Integrated Geophysical Approach to Aquifer Delineation in Crystalline Basement Environment

Abstract

Aquifer delineation and characterization could be somewhat challenging in Crystalline Basement Complex environment, where they are associated with either saturated weathered Basement or fractured Basement. Increasing demand for water occasioned by domestic and industrial purposes resulted in delineation and characterization of aquifer properties at a site within the crystalline basement environment, where two boreholes have been drilled (BH1 and BH2). Very Low Frequency Electromagnetic (VLF-EM) and Electrical resistivity methods were used. Twelve (12) VLF-EM profiles of length 120 – 160 m, with 10 m station separation oriented in east-west direction and twenty-five (25) VES stations were occupied. Three peak positive raw/filtered real VLF-EM anomalies identified are presumed to be water-filled fractures or faults; thus implying possible locations suitable for groundwater development.
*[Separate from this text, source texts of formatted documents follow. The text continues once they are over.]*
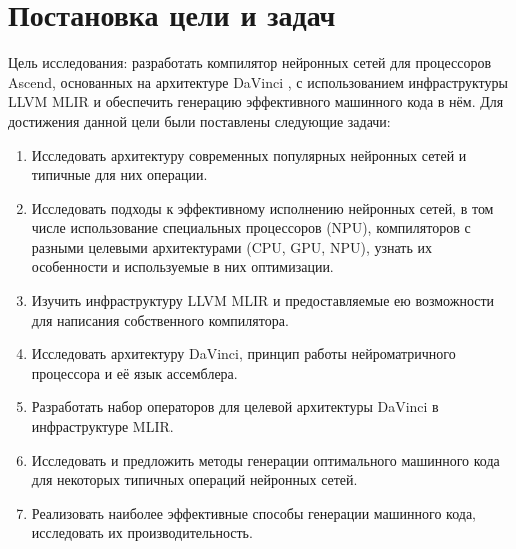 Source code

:\section{Постановка цели и задач}
\label{sec:Goals} 

Цель исследования: разработать компилятор нейронных сетей для процессоров
Ascend, основанных на архитектуре DaVinci \cite{ascend}, с использованием инфраструктуры
LLVM MLIR \cite{mlir-doc} и обеспечить генерацию эффективного машинного кода в нём.
Для достижения данной цели были поставлены следующие задачи:

\begin{enumerate}
    \item Исследовать архитектуру современных популярных нейронных сетей
          и типичные для них операции.
    \item Исследовать подходы к эффективному исполнению нейронных сетей,
          в том числе использование специальных процессоров (NPU),
          компиляторов с разными целевыми архитектурами (CPU, GPU, NPU),
          узнать их особенности и используемые в них оптимизации.
    \item Изучить инфраструктуру LLVM MLIR и предоставляемые ею возможности
          для написания собственного компилятора.
    \item Исследовать архитектуру DaVinci, принцип работы нейроматричного
          процессора и её язык ассемблера.
    \item Разработать набор операторов для целевой архитектуры DaVinci в
          инфраструктуре MLIR.
    \item Исследовать и предложить методы генерации оптимального машинного
          кода для некоторых типичных операций нейронных сетей.
    \item Реализовать наиболее эффективные способы генерации машинного кода,
          исследовать их производительность.
\end{enumerate}

\newpage
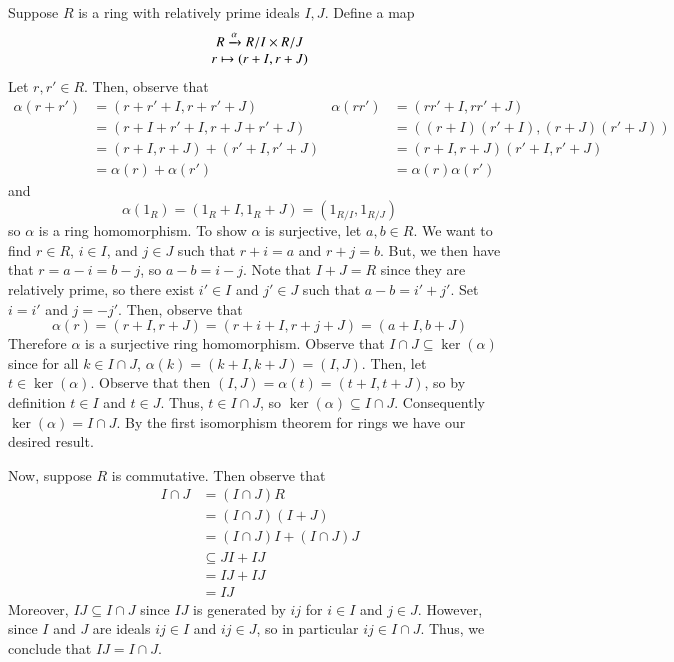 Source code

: \documentclass[12pt, a4paper, twoside, openright, titlepage]{book}
\begin{document}
\begin{proof*}{}{}
    Suppose $R$ is a ring with relatively prime ideals $I, J$. Define a map $$\begin{array}{c} R\xrightarrow{\alpha} R/I \times R/J \\ r \mapsto (r+I, r+J) \end{array}$$
    Let $r,r' \in R$. Then, observe that \begin{align*}
        \alpha(r+r') &= (r+r' + I, r+r' + J) & \alpha(rr') &= (rr' + I, rr' + J) \\
        &= (r+I+r'+I,r+J + r'+J) & &= ((r+I)(r'+I),(r+J)(r'+J)) \\
        &= (r+I,r+J)+(r'+I,r'+J) & &= (r+I,r+J)(r'+I,r'+J) \\
        &= \alpha(r) + \alpha(r') & &= \alpha(r)\alpha(r')
    \end{align*}
    and $$\alpha(1_R) = (1_R + I, 1_R+J) = (1_{R/I},1_{R/J})$$
    so $\alpha$ is a ring homomorphism. To show $\alpha$ is surjective, let $a,b \in R$. We want to find $r \in R$, $i \in I$, and $j \in J$ such that $r+i = a$ and $r+j = b$. But, we then have that $r = a-i = b-j$, so $a-b = i-j$. Note that $I+J = R$ since they are relatively prime, so there exist $i' \in I$ and $j' \in J$ such that $a-b = i' + j'$. Set $i = i'$ and $j = -j'$. Then, observe that $$\alpha(r) = (r+I,r+J) = (r+i + I, r+j + J) = (a+I, b+J)$$
    Therefore $\alpha$ is a surjective ring homomorphism. Observe that $I\cap J \subseteq \ker(\alpha)$ since for all $k \in I \cap J$, $\alpha(k) = (k+I,k+J) = (I,J)$. Then, let $t \in \ker(\alpha)$. Observe that then $(I,J) = \alpha(t) = (t+I,t+J)$, so by definition $t \in I$ and $t \in J$. Thus, $t \in I \cap J$, so $\ker(\alpha) \subseteq I \cap J$. Consequently $\ker(\alpha) = I \cap J$. By the first isomorphism theorem for rings we have our desired result. 
    
    
    Now, suppose $R$ is commutative. Then observe that \begin{align*}
        I \cap J &= (I\cap J)R \\
        &= (I\cap J)(I+J) \\
        &= (I\cap J)I + (I\cap J)J \\
        &\subseteq JI + IJ \\
        &= IJ + IJ \\
        &= IJ
    \end{align*}
    Moreover, $IJ \subseteq I \cap J$ since $IJ$ is generated by $ij$ for $i \in I$ and $j \in J$. However, since $I$ and $J$ are ideals $ij \in I$ and $ij \in J$, so in particular $ij \in I \cap J$. Thus, we conclude that $IJ = I\cap J$.
\end{proof*}
\end{document}
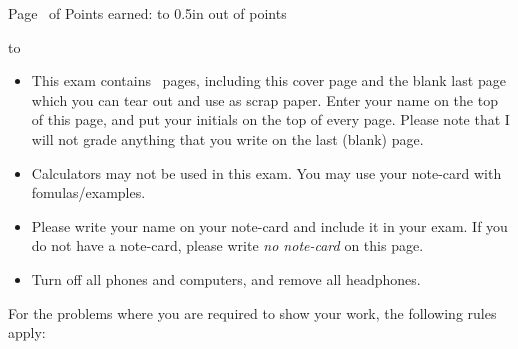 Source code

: \documentclass[11pt,answers]{exam}
\begin{document}
\extrawidth{-0.3in}
\pagestyle{headandfoot}

\setlength{\hoffset}{-.25in}

\extraheadheight{-.4in}
\runningheadrule
{} 



\firstpagefooter{\bfseries{}}{}{} 


\runningheader{\bfseries {}}%
              {\bfseries {}}%
              {Page \thepage\ 
							of \numpages 
							}
\runningfooter{} %
                {}
                {Points earned: \hbox to 0.5in{\hrulefill}
                 out of  \pointsonpage{\thepage} points}
                 
						

\vspace*{0.7cm}
\hbox to 
\vspace{0.2in}

\begin{itemize}
	\item This exam contains \numpages\ pages, including this cover page and the blank last page which you can tear out and use as scrap paper. Enter
your name on the top of this page, and put your initials
on the top of every page. Please note that I will not grade anything that you write on the last (blank) page.

\item Calculators may not be used in this exam. You may use your note-card with fomulas/examples. 

\item Please write your name on your note-card and include it in your exam. If you do not have a note-card, please write {\textit {no note-card}} on this page.
\item Turn off all phones and computers, and remove all headphones.

\end{itemize}

For the problems where you are required to show your work, the following rules apply:\\
\end{document}
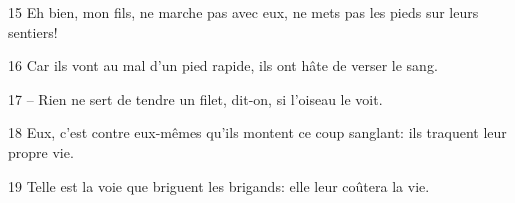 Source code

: 
15 Eh bien, mon fils, ne marche pas avec eux, ne mets pas les pieds sur leurs sentiers!

16 Car ils vont au mal d’un pied rapide, ils ont hâte de verser le sang.

17 – Rien ne sert de tendre un filet, dit-on, si l’oiseau le voit.

18 Eux, c’est contre eux-mêmes qu’ils montent ce coup sanglant: ils traquent leur propre vie.

19 Telle est la voie que briguent les brigands: elle leur coûtera la vie. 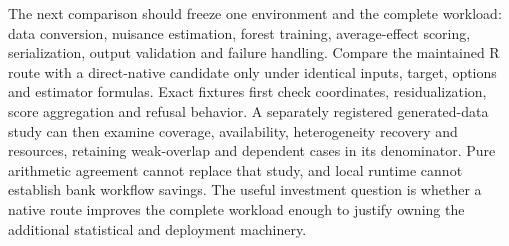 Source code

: The next comparison should freeze one environment and the complete
workload: data conversion, nuisance estimation, forest training,
average-effect scoring, serialization, output validation and failure
handling. Compare the maintained R route with a direct-native candidate
only under identical inputs, target, options and estimator formulas.
Exact fixtures first check coordinates, residualization, score
aggregation and refusal behavior. A separately registered generated-data
study can then examine coverage, availability, heterogeneity recovery
and resources, retaining weak-overlap and dependent cases in its
denominator. Pure arithmetic agreement cannot replace that study, and
local runtime cannot establish bank workflow savings. The useful
investment question is whether a native route improves the complete
workload enough to justify owning the additional statistical and
deployment machinery. \label{exec13:grf-adapter-end}
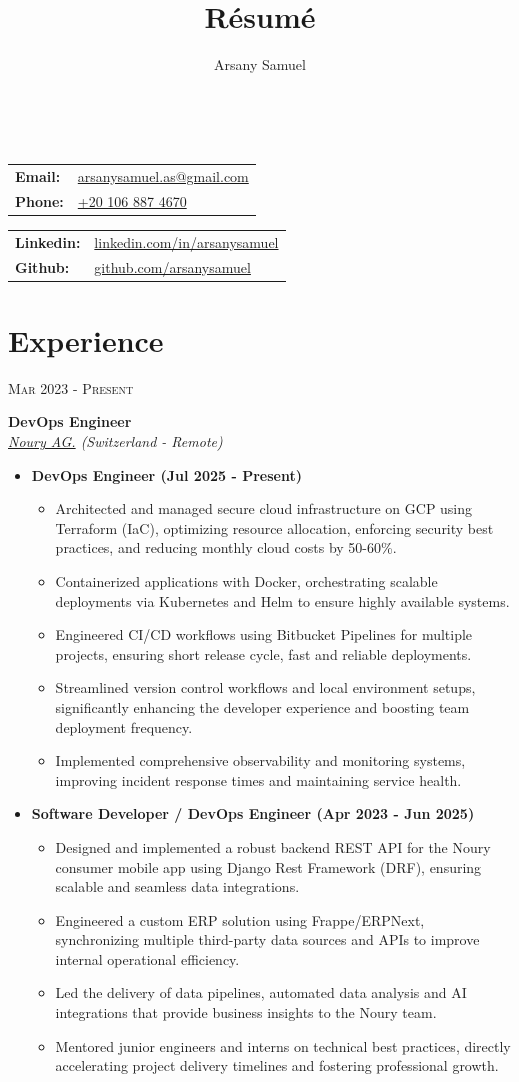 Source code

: \documentclass[a4paper]{article}
\title{R\'esum\'e}
\author{Arsany Samuel}
\makeatletter
\renewcommand{\maketitle}{
	\begin{center}
		{\Huge\bfseries{\theauthor}}\\
			\vspace{0.5em}
		{
			\begin{center}
                \begin{minipage}{0.4\linewidth}
                    \large\begin{tabular}{l  l}
                        \textbf{Email:} & \href{mailto:arsanysamuel.as@gmail.com}{arsanysamuel.as@gmail.com}  \\ 
                        \textbf{Phone:} & \href{tel:+201068874670}{+20 106 887 4670}  \\
                    \end{tabular}
                \end{minipage}
                \hspace{1em}
                \begin{minipage}{0.4\linewidth}
                    \large\begin{tabular}{l  l}
                        \textbf{Linkedin:} & \href{https://linkedin.com/in/arsanysamuel}{linkedin.com/in/arsanysamuel}  \\
                        \textbf{Github:} & \href{https://github.com/arsanysamuel}{github.com/arsanysamuel}
                    \end{tabular}
                \end{minipage}
			\end{center}
		}
	\end{center}
}
\newcommand{\entry}[4]{   %
	\begin{center}
		\begin{minipage}[c]{0.2\linewidth}  %
			\vfill
			\hfill  %
			\textsc{#1}  %
			\vfill
		\end{minipage}
		\hfill\vline\hfill  %
		\begin{minipage}[c]{0.75\linewidth}
            \textrm{\bfseries{#2}} \\
			\textit{#3} \\
			\footnotesize{#4}
		\end{minipage}
	\end{center}
}
\newcommand{\blist}[1]{  %
    \vspace{-\topsep}
    \renewcommand\labelitemi{\tiny$\bullet$}
    \begin{itemize}[leftmargin=3.5mm, noitemsep]
        #1
    \end{itemize}
}
\newcommand{\sblist}[1]{  %
    \vspace{-\topsep}
    \renewcommand\labelitemii{\textopenbullet}
    \begin{itemize}[leftmargin=5mm, noitemsep]
        #1
    \end{itemize}
}
\makeatother
\begin{document}
	\maketitle

	\section{Experience}
        \entry{Mar 2023 - Present}
            {DevOps Engineer}
            {\href{https://www.noury.ch/}{Noury AG.} (Switzerland - Remote)}
            {
                \blist{
                    \item \textbf{DevOps Engineer (Jul 2025 - Present)}
                    \sblist{
                        \item{Architected and managed secure cloud infrastructure on GCP using Terraform (IaC),
                            optimizing resource allocation, enforcing security best practices, and reducing monthly cloud costs by 50-60\%.}
                        \item{Containerized applications with Docker, orchestrating scalable deployments via Kubernetes and Helm to ensure highly available systems.}
                        \item{Engineered CI/CD workflows using Bitbucket Pipelines for multiple projects,
                            ensuring short release cycle, fast and reliable deployments.}
                        \item{Streamlined version control workflows and local environment setups,
                            significantly enhancing the developer experience and boosting team deployment frequency.}
                        \item{Implemented comprehensive observability and monitoring systems, improving incident response times and maintaining service health.}
                    }
                    \item \textbf{Software Developer / DevOps Engineer (Apr 2023 - Jun 2025)}
                    \sblist{

                        \item{Designed and implemented a robust backend REST API for the Noury consumer mobile app using Django Rest Framework (DRF),
                            ensuring scalable and seamless data integrations.}
                        \item{Engineered a custom ERP solution using Frappe/ERPNext,
                            synchronizing multiple third-party data sources and APIs to improve internal operational efficiency.}
                        \item{Led the delivery of data pipelines, automated data analysis and AI integrations that provide business insights to the Noury team.}
                        \item{Mentored junior engineers and interns on technical best practices,
                            directly accelerating project delivery timelines and fostering professional growth.}
                    }
                }
            }
\end{document}
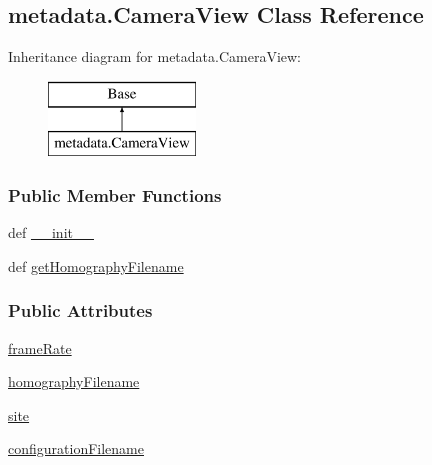 \hypertarget{classmetadata_1_1CameraView}{\subsection{metadata.\-Camera\-View Class Reference}
\label{classmetadata_1_1CameraView}
}
Inheritance diagram for metadata.\-Camera\-View\-:\begin{figure}[H]
\begin{center}
\leavevmode
\includegraphics[height=2.000000cm]{classmetadata_1_1CameraView}
\end{center}
\end{figure}
\subsubsection*{Public Member Functions}
\begin{DoxyCompactItemize}
\item 
def \hyperlink{classmetadata_1_1CameraView_a3ce0b1e857b66e1899f8686db1f657b2}{\-\_\-\-\_\-init\-\_\-\-\_\-}
\item 
def \hyperlink{classmetadata_1_1CameraView_a18b16e48934d1157147e3bf53eac61d9}{get\-Homography\-Filename}
\end{DoxyCompactItemize}
\subsubsection*{Public Attributes}
\begin{DoxyCompactItemize}
\item 
\hyperlink{classmetadata_1_1CameraView_ae550f1d2d9dc3af754cf49370140cff0}{frame\-Rate}
\item 
\hyperlink{classmetadata_1_1CameraView_add6210fa2e81de03889b667218b5382a}{homography\-Filename}
\item 
\hyperlink{classmetadata_1_1CameraView_ade3d4831d427a621900ced9ffef79a08}{site}
\item 
\hyperlink{classmetadata_1_1CameraView_aa3cd42c9abe6e0dbb3e1ea54d1767f41}{configuration\-Filename}
\end{DoxyCompactItemize}
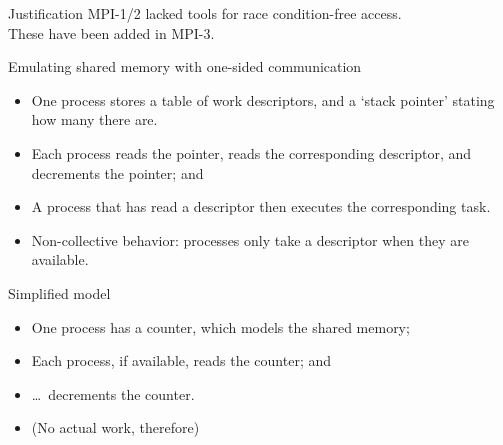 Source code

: 
\begin{numberedframe}{Justification}
  MPI-1/2 lacked tools for race condition-free access.\\
  These have been added in MPI-3.
\end{numberedframe}

\begin{numberedframe}{Emulating shared memory with one-sided communication}
  \begin{itemize}
  \item One process stores a table of work descriptors, and a `stack pointer'
    stating how many there are.
  \item Each process reads the pointer, reads the corresponding
    descriptor, and decrements the pointer; and
  \item A process that has read a descriptor then executes the
    corresponding task.
  \item Non-collective behavior: processes only take a descriptor when they are available.
  \end{itemize}
\end{numberedframe}

\begin{numberedframe}{Simplified model}
  \begin{itemize}
  \item One process has a counter, which models the shared memory;
  \item Each process, if available, reads the counter; and
  \item \ldots~decrements the counter.
  \item (No actual work, therefore)
  \end{itemize}
\end{numberedframe}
Four geoelectric layers were delineated namely: top soil, clayey sand/sandy clay, weathered layer and basement rock. The weathered layer is characterized by resistivity values which range from 28 to 1309 Ωm, and thickness values of 2.9 to 15.1 m. Longitudinal unit conductance (S), Transverse unit resistance (T), and coefficient of Anisotropy (λ) have values ranging from 0.03 – 0.16 mhos, 382 – 8517 Ωm2, and 1.05 – 2.24 respectively. These results are indicative of the aquifer protective capacity, hydraulic conductivity, aquifer productivity and hydrogeologic significance. BH1 failed because it was drilled into the weathered basement at a location characterized by fairly low transverse resistance, while BH2 was drilled into a localized fractured basement with fairly high recharge attributed to extent of fracture network, high transverse resistance and coefficient of anisotropy. Thus, fracture network and its depth extent are of great importance in selecting fractured basement aquifer as groundwater development site. Integration of electromagnetic profiling with electrical resistivity methods has shown to be complimentary tools in determination of groundwater potential and reduces uncertainties in predicting drillable positions. Robust assessment of the weathered basement and fractured basement aquifer parameters has assisted in locating productive borehole position in basement complex environment. This creates opportunities for efficient resources management, and reduces the risk of sinking unproductive boreholes.